Count the lines of the records below that hold the word "Binary", and give only the number.

↓↓↓

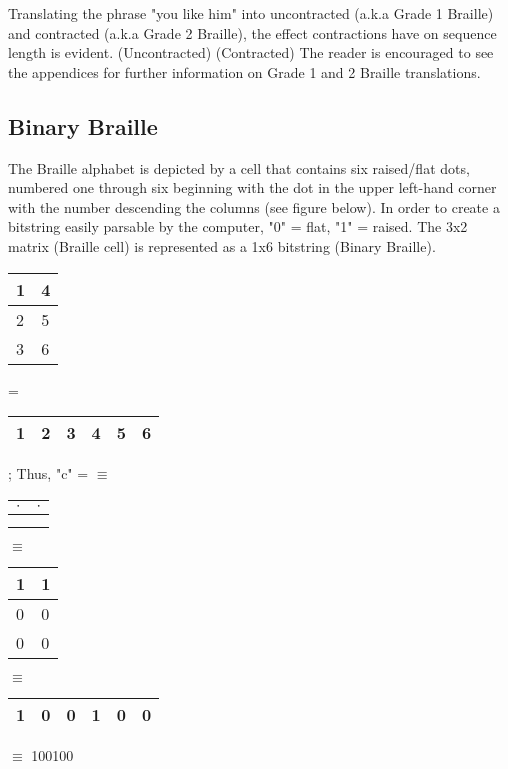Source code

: \documentclass[26pt]{article}
\begin{document}
Translating the phrase "you like him" into uncontracted (a.k.a Grade 1 Braille) and contracted (a.k.a Grade 2 Braille), the effect contractions have on sequence length is evident. \newline
{} (Uncontracted) \newline \newline
{}  (Contracted) \vspace{+10pt} \newline The reader is encouraged to see the appendices for further information on Grade 1 and 2 Braille translations. 

\subsection{Binary Braille}

The Braille alphabet is depicted by a cell that contains six raised/flat dots, numbered one through six beginning with the dot in the upper left-hand corner with the number descending the columns (see figure below).  In order to create a bitstring easily parsable by the computer,  "0" = flat, "1" = raised. The 3x2 matrix (Braille cell) is represented as a 1x6 bitstring (Binary Braille). \newline
\begin{tabular}{|l|l|}
\hline 1 & 4  \\ \hline 2&5 \\ \hline  3 & 6\\ \hline
\end{tabular} = \begin{tabular}{|l|l|l|l|l|l|}
\hline 1 & 2 & 3 & 4 & 5 & 6 \\ \hline
\end{tabular} ; Thus, "c" =  $\equiv$ \begin{tabular}{|l|l|}
\hline $\cdot$ & $\cdot$ \\ \hline & \\ \hline  & \\ \hline
\end{tabular} $\equiv$ \begin{tabular}{|l|l|}
\hline 1 & 1  \\ \hline 0&0 \\ \hline  0 & 0 \\ \hline
\end{tabular} $\equiv$
\begin{tabular}{|l|l|l|l|l|l|}
\hline 1 & 0 & 0 & 1 & 0 & 0 \\ \hline
\end{tabular} $\equiv$ 100100
\end{document}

↑↑↑

## Task response
2